Our second points scorers were Pete Gibson and Josh Davison. Their Mitsubishi Evo6 got off to a flying start and on the opening test passing 2 cars to push them into a fine 4th place overall. Unfortunately, they slipped back 4 places over the next 3 tests as they’d misjudged tyres to find themselves in 8th at the halfway point. As the first 2 afternoon tests were dry they managed to reduce the gap to 1 second on the car in front. This gave the Whickham crew some hope but with it came the worry of a clutch that was starting to slip. 6 tests completed but with 26 miles still to cover over the final 2 stages, it seemed a tall order to gain more places. An inspired late tyre change onto intermediates just before the start of the seventh test was helped when heavy rain came. This decision plus their change in driving style to start short shifting to reduce wheelspin plus less grippy tarmac all helped to ease the strain and they immediately moved up 4 places again. The change in weather might have been a bit fortuitous for the lads, but they grabbed their chance despite the clutch slip getting worse by the mile. For the final run, they switched the anti lag off now and were delighted to make it to the final control. Their reward was an excellent 4th place overall and loads of championship points.
Next up was another version of Mitsubishi’s Evolutions, this time it was an Evo9 driven by Stuart Walker. The man from Falkirk was disappointed with his start and was only 25th after being overtaken by 2 cars on the first stage. Although his move up the leaderboard was happening at a slow rate, he was at a loss to fathom out was he was going so poorly. His service crew eventually found the answer in a melted catalytic converter that was breaking down. Once this was rectified, Stuart and Jack Morton were back on the pace setting 4 top ten times to finish in 7th place overall.
The co driver taking 4th place points was Ann Forster. She was sitting alongside the non-registered Michael Pickles in his Subaru and their only problem being a leaking hose that sprayed it’s liquid onto the turbo. They ended up in 8th overall, just 14 seconds shy of Walker/Morton.
Coming home in a fine 9th overall was Geoff Simpson and Mick Johnson. The lads from Ripon had a great day and although they started at number 44 enjoyed a trouble free run in their yellow Mitsubishi Evo6 to take an excellent top ten finish.
Jon Olds was next in his unusual Nissan Pulsar. The Tynemouth man doesn’t get out on many events apart from Croft but as ever had a good run to finish his local rally in 12th place.
Barry Renwick and Ken Bills got their day off to the worst possible start when the throttle stuck open on their Ford Escort within a mile of the first stage start.
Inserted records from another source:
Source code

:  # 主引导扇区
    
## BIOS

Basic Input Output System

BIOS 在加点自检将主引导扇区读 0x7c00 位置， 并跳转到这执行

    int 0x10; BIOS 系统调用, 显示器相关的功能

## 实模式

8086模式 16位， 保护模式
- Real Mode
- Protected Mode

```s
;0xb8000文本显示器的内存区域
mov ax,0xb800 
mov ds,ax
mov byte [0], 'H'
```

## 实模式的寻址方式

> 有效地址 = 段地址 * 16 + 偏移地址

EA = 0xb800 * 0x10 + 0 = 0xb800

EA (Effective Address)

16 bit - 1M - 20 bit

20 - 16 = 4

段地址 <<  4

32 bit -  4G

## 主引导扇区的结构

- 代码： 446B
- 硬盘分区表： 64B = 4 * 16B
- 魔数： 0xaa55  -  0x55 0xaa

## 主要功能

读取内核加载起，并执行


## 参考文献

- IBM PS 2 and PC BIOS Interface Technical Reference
They managed to get the car back into Service but the remaining 84 miles were always going to be an uphill struggle. With the car back to full fitness, they would still be content with 15th and a decent set of championship points.
Giles Dykes was another co driver sitting alongside a non-registered driver, this time it was with David Tinn in the rapid Ford Escort Mk2. They were going well after the opening 26 miles of competition and in 9th place but disaster struck on the 3rd test when the car stopped out on the stage. It took over 5 minutes to realise an air filter had been sucked into a trumpet and then remove the offending item. A stirring drive back from 36th up to their 17th place finish didn’t justify the early potential of a top ten finish.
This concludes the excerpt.